(Beginning of Study material)

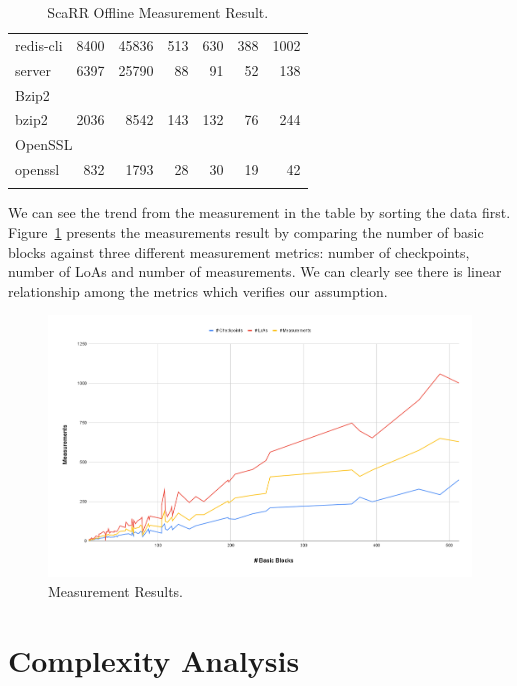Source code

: \begin{longtable}{lrrrrrr}
    redis-cli       & 8400       & 45836    & 513             & 630             & 388            & 1002       \\
    server          & 6397       & 25790    & 88              & 91              & 52             & 138       \\
    \midrule 
    \multicolumn{7}{l}{Bzip2} \\
    \midrule 
    bzip2           & 2036       & 8542    & 143             & 132             & 76            & 244       \\
    \midrule 
    \multicolumn{7}{l}{OpenSSL} \\
    \midrule 
    openssl         & 832        & 1793    & 28              & 30              & 19            & 42       \\
    \bottomrule
    \caption{ScaRR Offline Measurement Result.}
    \label{table:scarr-result}
    \end{longtable}

We can see the trend from the measurement in the table by sorting the data
first. Figure~\ref{fig:measurement-result} presents the measurements result by
comparing the number of basic blocks against three different measurement
metrics: number of checkpoints, number of LoAs and number of measurements. We
can clearly see there is linear relationship among the metrics which verifies
our assumption.

\begin{figure}[h]
    \centerline{\includegraphics[scale=.45]{Figures/05/scarr-result-v2.png}}
    \caption{Measurement Results.} 
    \label{fig:measurement-result}
\end{figure}


\section{Complexity Analysis}

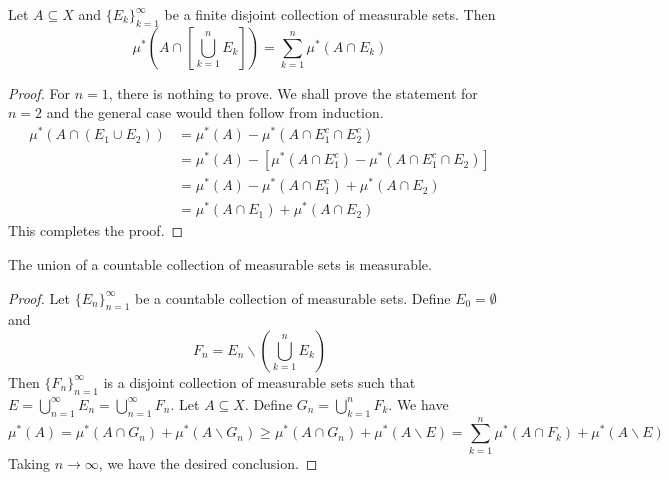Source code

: \begin{proposition}
    Let $A\subseteq X$ and $\{E_k\}_{k = 1}^\infty$ be a finite disjoint collection of measurable sets. Then 
    \begin{equation*}
        \mu^*\left(A\cap\left[\bigcup_{k = 1}^n E_k\right]\right) = \sum_{k = 1}^n\mu^*(A\cap E_k)
    \end{equation*}
\end{proposition}
\begin{proof}
    For $n = 1$, there is nothing to prove. We shall prove the statement for $n = 2$ and the general case would then follow from induction. 
    \begin{align*}
        \mu^*(A\cap(E_1\cup E_2)) &= \mu^*(A) - \mu^*(A\cap E_1^c\cap E_2^c)\\
        &= \mu^*(A) - \left[\mu^*(A\cap E_1^c) - \mu^*(A\cap E_1^c\cap E_2)\right]\\
        &= \mu^*(A) - \mu^*(A\cap E_1^c) + \mu^*(A\cap E_2)\\
        &= \mu^*(A\cap E_1) + \mu^*(A\cap E_2)
    \end{align*}
    This completes the proof.
\end{proof}

\begin{proposition}
    The union of a countable collection of measurable sets is measurable.
\end{proposition}
\begin{proof}
    Let $\{E_n\}_{n = 1}^\infty$ be a countable collection of measurable sets. Define $E_0 = \emptyset$ and 
    \begin{equation*}
        F_n = E_n\backslash\left(\bigcup_{k = 1}^n E_k\right)
    \end{equation*}
    Then $\{F_n\}_{n = 1}^\infty$ is a disjoint collection of measurable sets such that $E = \bigcup_{n = 1}^\infty E_n = \bigcup_{n = 1}^\infty F_n$. Let $A\subseteq X$. Define $G_n = \bigcup_{k = 1}^n F_k$. We have 
    \begin{equation*}
        \mu^*(A) = \mu^*(A\cap G_n) + \mu^*(A\backslash G_n)\ge\mu^*(A\cap G_n) + \mu^*(A\backslash E) = \sum_{k = 1}^n\mu^*(A\cap F_k) + \mu^*(A\backslash E)
    \end{equation*}
    Taking $n\to\infty$, we have the desired conclusion.
\end{proof}

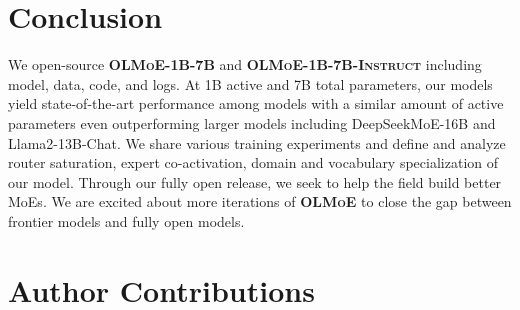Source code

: \documentclass{article}
\newcommand{\model}{\textbf{\textsc{OLMoE}}}
\newcommand{\modelsmall}{\textbf{\textsc{OLMoE-1B-7B}}}
\newcommand{\modelsmalldpo}{\textbf{\textsc{OLMoE-1B-7B-Instruct}}}
\begin{document}
\section{Conclusion}

We open-source \modelsmall{} and \modelsmalldpo{} including model, data, code, and logs. At 1B active and 7B total parameters, our models yield state-of-the-art performance among models with a similar amount of active parameters even outperforming larger models including DeepSeekMoE-16B and Llama2-13B-Chat. We share various training experiments and define and analyze router saturation, expert co-activation, domain and vocabulary specialization of our model. Through our fully open release, we seek to help the field build better MoEs. We are excited about more iterations of \model{} to close the gap between frontier models and fully open models.

\section*{Author Contributions}
\label{sec:contribute}
\end{document}
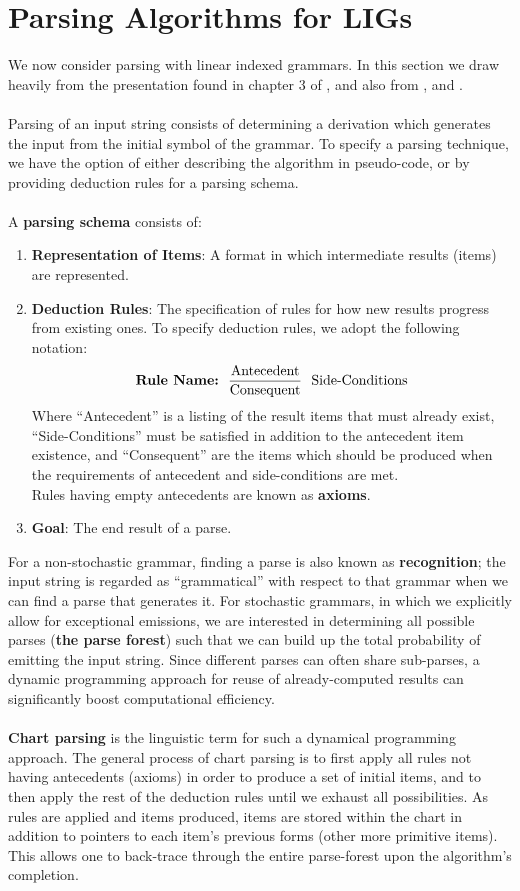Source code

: \documentclass[11pt]{article}
\begin{document}
\section {Parsing Algorithms for LIGs}
We now consider parsing with linear indexed grammars. In this section we draw heavily from the presentation
found in chapter 3 of \cite{Kallmeyer2010}, and also from \cite{Sikkel1994}, \cite{Sikkel1998} and \cite{Vijay-Shanker1993}. \\ \\
Parsing of an input string consists of determining a derivation which generates the input from the initial
symbol of the grammar. To specify a parsing technique, we have the option of
either describing the algorithm in pseudo-code, or by providing deduction rules for a parsing schema. \\ \\
A {\bf parsing schema} consists of:
\begin {enumerate}
 \item {\bf Representation of \bf Items}: A format in which intermediate results (items) are represented.
 \item {\bf Deduction Rules}: The specification of rules for how new results progress from existing ones.
To specify deduction rules, we adopt the following notation:
\[
\text{{\bf Rule Name:}} \ \ \frac{\text{Antecedent}}{\text{Consequent}} \ \ {\text{Side-Conditions}}
\]
Where ``Antecedent'' is a listing of the result items that must already exist, ``Side-Conditions'' must be
satisfied in addition to the antecedent item existence, and ``Consequent'' are the items which should be
produced when the requirements of antecedent and side-conditions are met.\\
Rules having empty antecedents are known as {\bf axioms}.
 \item {\bf Goal}: The end result of a parse.
\end {enumerate}
For a non-stochastic grammar, finding a parse is also known as {\bf recognition};
the input string is regarded as ``grammatical'' with respect to that grammar when we can
find a parse that generates it. For stochastic grammars, in which we explicitly allow for
exceptional emissions, we are interested in determining all possible parses ({\bf the parse forest})
such that we can build up the total probability of emitting the input string.
Since different parses can often share sub-parses, a dynamic programming approach
for reuse of already-computed results can significantly boost computational efficiency. \\ \\
{\bf Chart parsing} is the linguistic term for such a dynamical programming approach.
The general process of chart parsing is to first apply all rules not having antecedents (axioms)
in order to produce a set of initial items, and to then apply the rest of the deduction rules until
we exhaust all possibilities.
As rules are applied and items produced, items are stored within the chart 
in addition to pointers to each item's previous forms (other more primitive items).
This allows one to back-trace through the entire parse-forest upon the algorithm's completion.\\ \\
\end{document}
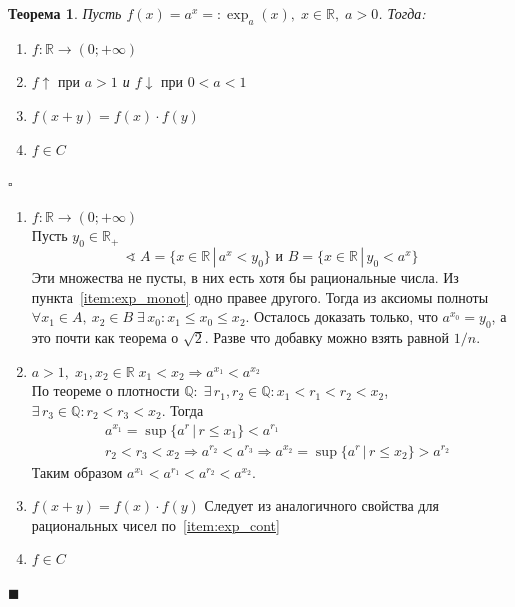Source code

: \documentclass[a4paper,12pt]{article}
\newcommand\R{\mathbb{R}}
\newcommand\Q{\mathbb{Q}}
\theoremstyle{plain}
\newtheorem{thrm}{Теорема}
\theoremstyle{definition}
\theoremstyle{remark}
\newenvironment{ittproof}{$\square$ }{ $\blacksquare$ \\}
\begin{document}
\begin{enumerate}
      \begin{thrm}\label{thrm:exponent}
        Пусть $f(x) = a^x =: \exp_a(x),\;x\in\R,\;a>0$.
        Тогда:
        \begin{enumerate}
          \item $f:\R\to(0;+\infty)$
          \item $f \uparrow \text{ при }a > 1$ и $f\downarrow \text{ при } 0 < a < 1$
          \item $f(x+y) = f(x)\cdot f(y)$
          \item $f\in C$
        \end{enumerate}
      \end{thrm}
      \begin{ittproof}
        \begin{enumerate}
          \item\label{item:exp_values} $f:\R\to(0;+\infty)$ \\
            Пусть $y_0\in\R_+$
            \[
              \sphericalangle\; A=\{x\in\R\,|\,a^x < y_0\} \text{ и } 
              B = \{x\in\R\,|\,y_0 < a^x\}
            \]
            Эти множества не пусты, в них есть хотя бы рациональные числа.
            Из пункта~\ref{item:exp_monot} одно правее другого. 
            Тогда из аксиомы полноты 
            $\forall x_1\in A,\: x_2\in B \; \exists\, x_0: x_1\leq x_0\leq x_2$.
            Осталось доказать только, что $a^{x_0} = y_0$, а это почти как теорема о $\sqrt{2}$.
            Разве что добавку можно взять равной $1/n$.
          \item\label{item:exp_monot} 
            $a > 1,\; x_1,x_2\in\R \; x_1 < x_2\Rightarrow a^{x_1} < a^{x_2} $ \\
            По теореме о плотности $\Q : \; \exists\,r_1,r_2\in\Q : x_1<r_1<r_2<x_2$,
            $\exists\, r_3\in\Q : r_2 < r_3 < x_2$.
            Тогда 
            \begin{align*}
              &a^{x_1} = \sup\{a^r\,|\,r\leq x_1\} < a^{r_1} \\
              &r_2 < r_3 < x_2 \Rightarrow a^{r_2} < a^{r_3} \Rightarrow 
              a^{x_2} = \sup\{a^r\,|\,r\leq x_2\} > a^{r_2} 
            \end{align*}
            Таким образом $a^{x_1} < a^{r_1} < a^{r_2} < a^{x_2}$.
          \item\label{item:exp_oper} $f(x+y) = f(x)\cdot f(y)$
            Следует из аналогичного свойства для рациональных чисел по~\ref{item:exp_cont}
          \item\label{item:exp_cont} $f\in C$

\end{enumerate}
\end{ittproof}
\end{enumerate}
\end{document}

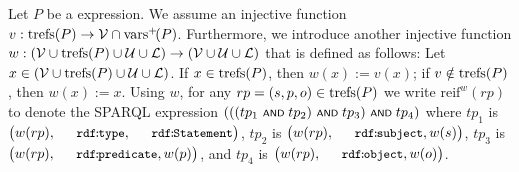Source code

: Let $P$ be a {\SPARQLplus} expression. We assume an  injective function $v : \mathrm{trefs}(P) \rightarrow \mathcal{V} \cap \mathrm{vars}^+\!(P)$. Furthermore, we introduce another injective function $w : (\mathcal{V} \cup \mathrm{trefs}(P) \cup \mathcal{U} \cup \mathcal{L}) \rightarrow (\mathcal{V} \cup \mathcal{U} \cup \mathcal{L})$ that is defined as follows: Let $x \in (\mathcal{V} \cup \mathrm{trefs}(P) \cup \mathcal{U} \cup \mathcal{L})$. If $x \in \mathrm{trefs}(P)$, then $w(x) := v(x)$; if $v \notin \mathrm{trefs}(P)$, then $w(x) := x$.
%
Using $w$, for any $rp = (s,p,o) \in \mathrm{trefs}(P)$ we write $\mathrm{reif}^w( rp )$ to denote
	the SPARQL expression $( ( ( tp_1 \text{ \normalfont\scriptsize\textsf{AND} } tp_2 ) \text{ \normalfont\scriptsize\textsf{AND} } tp_3 ) \text{ \normalfont\scriptsize\textsf{AND} } tp_4 )$ where $tp_1$ is $\bigl(w(rp),\mathTinyRDF{rdf\!:\!type},\mathTinyRDF{rdf\!:\!Statement}\bigr)$, $tp_2$ is $\bigl(w(rp),\mathTinyRDF{rdf\!:\!subject},w(s)\bigr)$, $tp_3$ is $\bigl(w(rp),\mathTinyRDF{rdf\!:\!predicate},w(p)\bigr)$, and $tp_4$ is $\bigl(w(rp),\mathTinyRDF{rdf\!:\!object},w(o)\bigr)$.

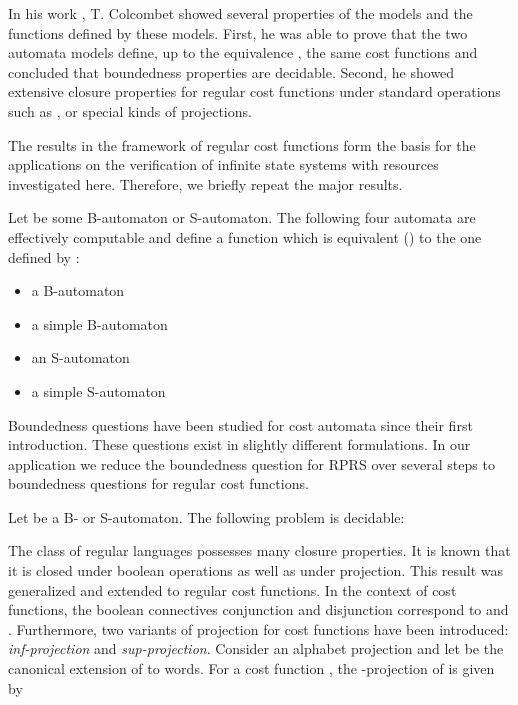\documentclass{LMCS}
\newcommand{\RPRS}{\textsf{RPRS}}
\begin{document}
In his work \cite{regularcostfunctions}, T. Colcombet showed several properties
of the models and the functions defined by these models. First, he was able to
prove that the two automata models define, up to the equivalence 
, the same cost functions and concluded that boundedness 
properties are decidable. Second, he showed extensive closure properties for 
regular cost functions under standard operations such as ,  or 
special kinds of projections. 

The results in the framework of regular cost functions form the basis for the
applications on the verification of infinite state systems with resources
investigated here. Therefore, we briefly repeat the major results.

\begin{thm}\label{thm:EqualExpressivenessOfSandB}
	Let  be some B-automaton or S-automaton. The following four
    automata are effectively computable and define a function which is
    equivalent () to the one defined by :
	\begin{itemize}
		\item a B-automaton 
		\item a simple B-automaton 
		\item an S-automaton 
		\item a simple S-automaton 
	\end{itemize}
\end{thm}

Boundedness questions have been studied for cost automata since their first
introduction. These questions exist in slightly different formulations. In
our application we reduce the boundedness question for \RPRS{} over several
steps to boundedness questions for regular cost functions.

\begin{thm}\label{thm:BoundednessOfCounterautomataIsDecidable}
 Let  be a B- or S-automaton. The following problem is decidable:
 
\end{thm}

The class of regular languages possesses many closure properties. It is
known that it is closed under boolean operations as well as under projection.
This result was generalized and extended to regular cost functions.
In the context of cost functions, the boolean connectives conjunction and
disjunction correspond to  and . Furthermore, two variants of
projection for cost functions have been introduced: 
\emph{inf-projection} and \emph{sup-projection}. Consider an alphabet projection
 and let  be the
canonical extension of  to words. For a cost function 
, the -projection 
 of  is given by  
\end{document}

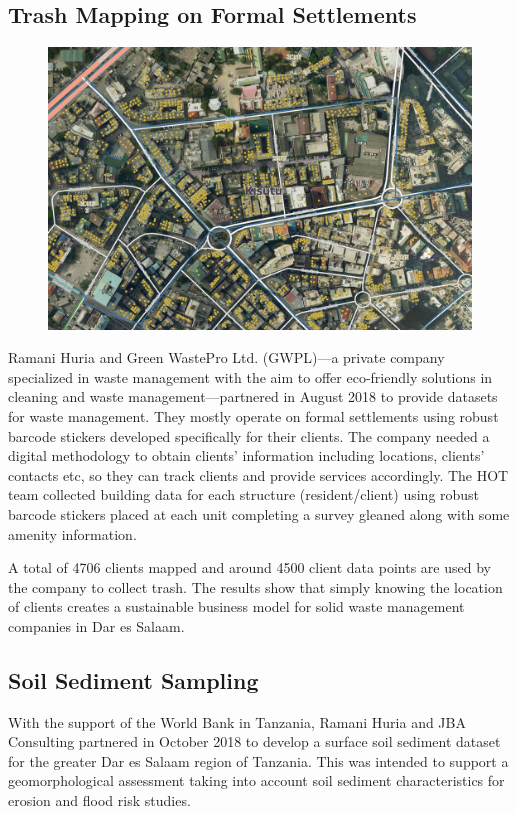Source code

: \documentclass[a4paper,12pt,twoside]{article}
\begin{document}
\subsection{Trash Mapping on Formal Settlements}
\begin{figure}[h]
    \centering
    \includegraphics[width=.8\textwidth]{images/Trashmapsample.jpeg}
    \label{fig:my_label}
\end{figure}

Ramani Huria and Green WastePro Ltd. (GWPL)---a private company specialized in waste management with the aim to offer eco-friendly solutions in cleaning and waste management---partnered in August 2018 to provide datasets for waste management. They mostly operate on formal settlements using robust barcode stickers developed specifically for their clients. The company needed a digital methodology to obtain clients’ information including locations, clients' contacts etc, so they can track clients and provide services accordingly. The HOT team collected building data for each structure (resident/client) using robust barcode stickers placed at each unit completing a survey gleaned along with some amenity information. 

A total of 4706 clients mapped and around 4500 client data points are used by the company to collect trash. The results show that simply knowing the location of clients creates a sustainable business model  for solid waste management companies in Dar es Salaam. 

\newpage
\subsection{Soil Sediment Sampling}

With the support of the World Bank in Tanzania, Ramani Huria and JBA Consulting partnered in October 2018 to develop a surface soil sediment dataset for the greater Dar es Salaam region of Tanzania. This was intended to support a geomorphological assessment taking into account soil sediment characteristics for erosion and flood risk studies.
\end{document}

(End of Study material)

Exercise prompt:
Show, from the listing above, every line holding the word "theoremstyle".

Output of the exercise:
\theoremstyle{plain}
\theoremstyle{definition}
\theoremstyle{remark}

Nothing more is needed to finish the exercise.